#### SOURCE RECORDS
■ ■ ■ ■ ■

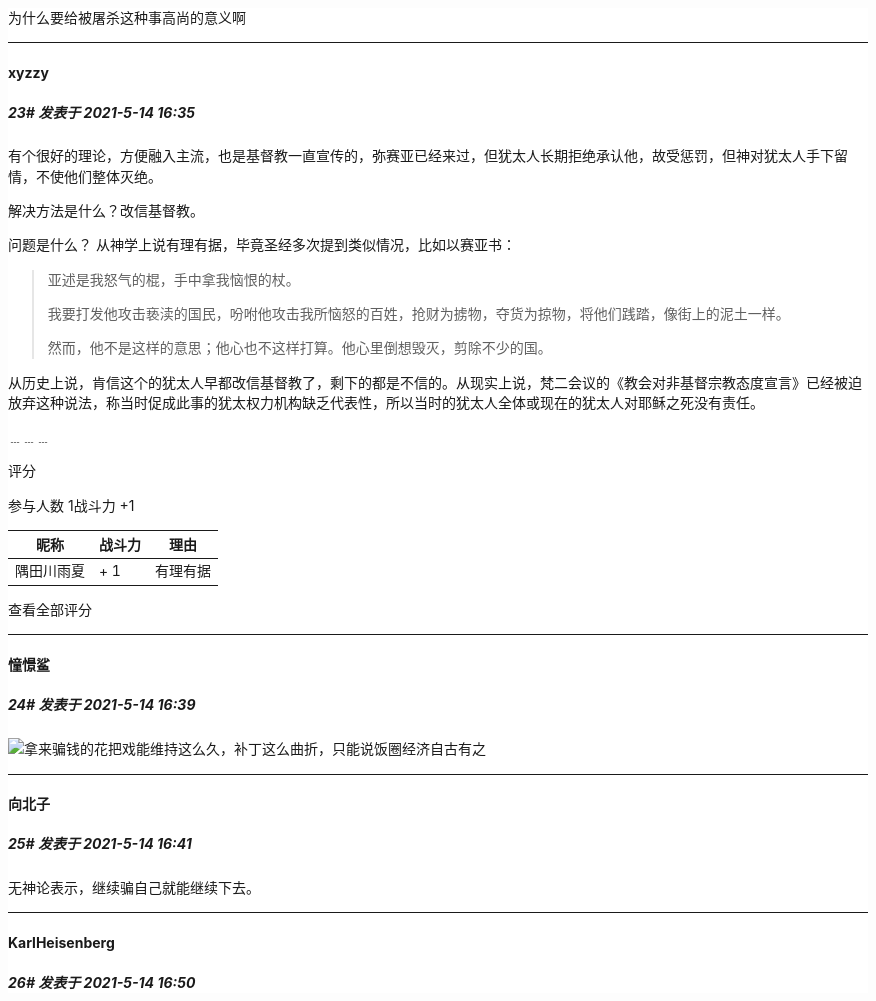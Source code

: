 
为什么要给被屠杀这种事高尚的意义啊


*****

####  xyzzy  
##### 23#       发表于 2021-5-14 16:35


有个很好的理论，方便融入主流，也是基督教一直宣传的，弥赛亚已经来过，但犹太人长期拒绝承认他，故受惩罚，但神对犹太人手下留情，不使他们整体灭绝。

解决方法是什么？改信基督教。

问题是什么？
从神学上说有理有据，毕竟圣经多次提到类似情况，比如以赛亚书：
<blockquote>亚述是我怒气的棍，手中拿我恼恨的杖。

我要打发他攻击亵渎的国民，吩咐他攻击我所恼怒的百姓，抢财为掳物，夺货为掠物，将他们践踏，像街上的泥土一样。

然而，他不是这样的意思；他心也不这样打算。他心里倒想毁灭，剪除不少的国。</blockquote>从历史上说，肯信这个的犹太人早都改信基督教了，剩下的都是不信的。从现实上说，梵二会议的《教会对非基督宗教态度宣言》已经被迫放弃这种说法，称当时促成此事的犹太权力机构缺乏代表性，所以当时的犹太人全体或现在的犹太人对耶稣之死没有责任。


﹍﹍﹍

评分


 参与人数 1战斗力 +1

|昵称|战斗力|理由|
|----|---|---|
| 隅田川雨夏| + 1|有理有据|


查看全部评分


*****

####  憧憬鲨  
##### 24#       发表于 2021-5-14 16:39


<img src="https://static.saraba1st.com/image/smiley/face2017/035.png" referrerpolicy="no-referrer">拿来骗钱的花把戏能维持这么久，补丁这么曲折，只能说饭圈经济自古有之


*****

####  向北子  
##### 25#       发表于 2021-5-14 16:41


无神论表示，继续骗自己就能继续下去。


*****

####  KarlHeisenberg  
##### 26#       发表于 2021-5-14 16:50
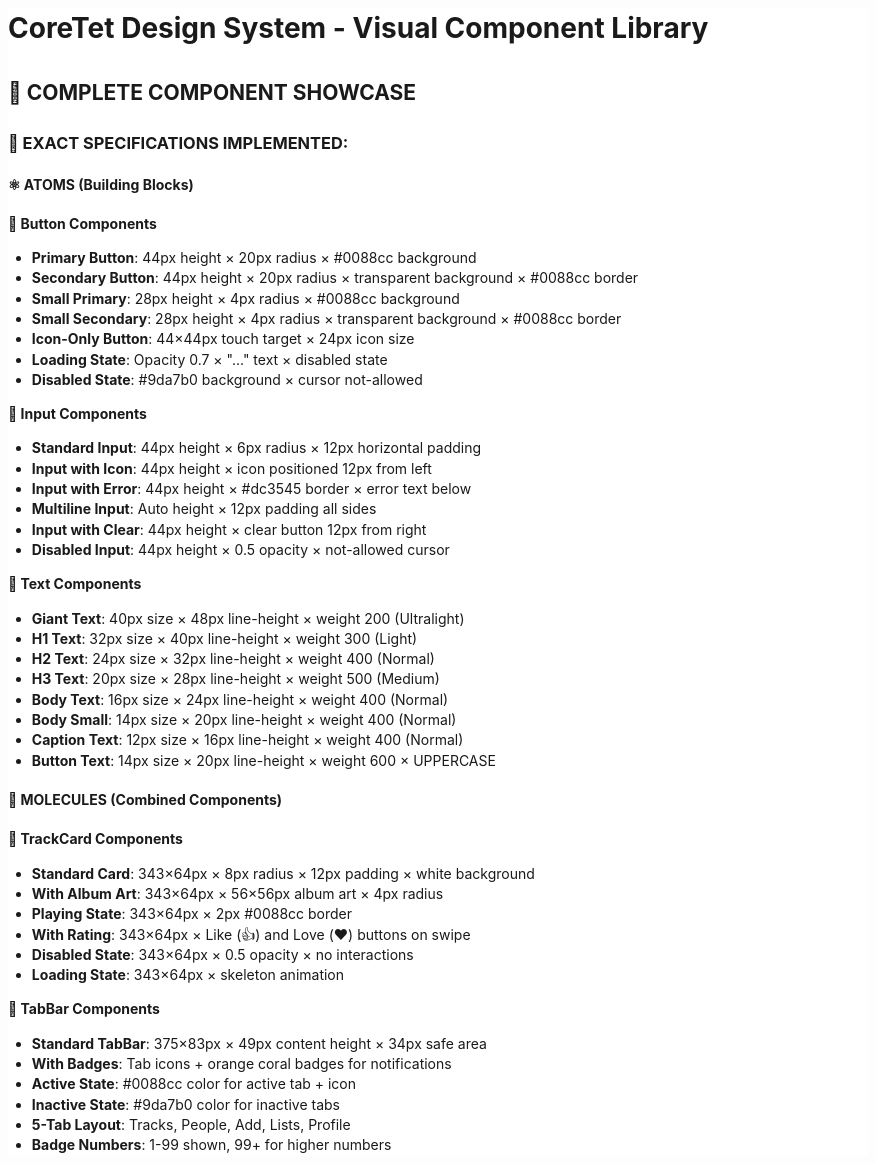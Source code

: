 # CoreTet Design System - Visual Component Library

## 🎨 **COMPLETE COMPONENT SHOWCASE**

### **📐 EXACT SPECIFICATIONS IMPLEMENTED:**

#### **⚛️ ATOMS (Building Blocks)**

**🔘 Button Components**
- **Primary Button**: 44px height × 20px radius × #0088cc background
- **Secondary Button**: 44px height × 20px radius × transparent background × #0088cc border
- **Small Primary**: 28px height × 4px radius × #0088cc background
- **Small Secondary**: 28px height × 4px radius × transparent background × #0088cc border
- **Icon-Only Button**: 44×44px touch target × 24px icon size
- **Loading State**: Opacity 0.7 × "..." text × disabled state
- **Disabled State**: #9da7b0 background × cursor not-allowed

**📝 Input Components**
- **Standard Input**: 44px height × 6px radius × 12px horizontal padding
- **Input with Icon**: 44px height × icon positioned 12px from left
- **Input with Error**: 44px height × #dc3545 border × error text below
- **Multiline Input**: Auto height × 12px padding all sides
- **Input with Clear**: 44px height × clear button 12px from right
- **Disabled Input**: 44px height × 0.5 opacity × not-allowed cursor

**📄 Text Components**
- **Giant Text**: 40px size × 48px line-height × weight 200 (Ultralight)
- **H1 Text**: 32px size × 40px line-height × weight 300 (Light)
- **H2 Text**: 24px size × 32px line-height × weight 400 (Normal)
- **H3 Text**: 20px size × 28px line-height × weight 500 (Medium)
- **Body Text**: 16px size × 24px line-height × weight 400 (Normal)
- **Body Small**: 14px size × 20px line-height × weight 400 (Normal)
- **Caption Text**: 12px size × 16px line-height × weight 400 (Normal)
- **Button Text**: 14px size × 20px line-height × weight 600 × UPPERCASE

#### **🧩 MOLECULES (Combined Components)**

**🎵 TrackCard Components**
- **Standard Card**: 343×64px × 8px radius × 12px padding × white background
- **With Album Art**: 343×64px × 56×56px album art × 4px radius
- **Playing State**: 343×64px × 2px #0088cc border
- **With Rating**: 343×64px × Like (👍) and Love (❤️) buttons on swipe
- **Disabled State**: 343×64px × 0.5 opacity × no interactions
- **Loading State**: 343×64px × skeleton animation

**📱 TabBar Components**
- **Standard TabBar**: 375×83px × 49px content height × 34px safe area
- **With Badges**: Tab icons + orange coral badges for notifications
- **Active State**: #0088cc color for active tab + icon
- **Inactive State**: #9da7b0 color for inactive tabs
- **5-Tab Layout**: Tracks, People, Add, Lists, Profile
- **Badge Numbers**: 1-99 shown, 99+ for higher numbers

■ ■ ■ ■ ■

#### TASK
Starting with the line above that holds "隅田川雨夏| + 1|有理有据|", restate each line word for word up to and including the line that holds "- **Primary Button**: 44px". Drop the pictures.

#### ANSWER TO THE PROBLEM
| 隅田川雨夏| + 1|有理有据|


查看全部评分


*****

####  憧憬鲨  
##### 24#       发表于 2021-5-14 16:39


<img src="https://static.saraba1st.com/image/smiley/face2017/035.png" referrerpolicy="no-referrer">拿来骗钱的花把戏能维持这么久，补丁这么曲折，只能说饭圈经济自古有之


*****

####  向北子  
##### 25#       发表于 2021-5-14 16:41


无神论表示，继续骗自己就能继续下去。


*****

####  KarlHeisenberg  
##### 26#       发表于 2021-5-14 16:50
Source code

: # CoreTet Design System - Visual Component Library

## 🎨 **COMPLETE COMPONENT SHOWCASE**

### **📐 EXACT SPECIFICATIONS IMPLEMENTED:**

#### **⚛️ ATOMS (Building Blocks)**

**🔘 Button Components**
- **Primary Button**: 44px height × 20px radius × #0088cc background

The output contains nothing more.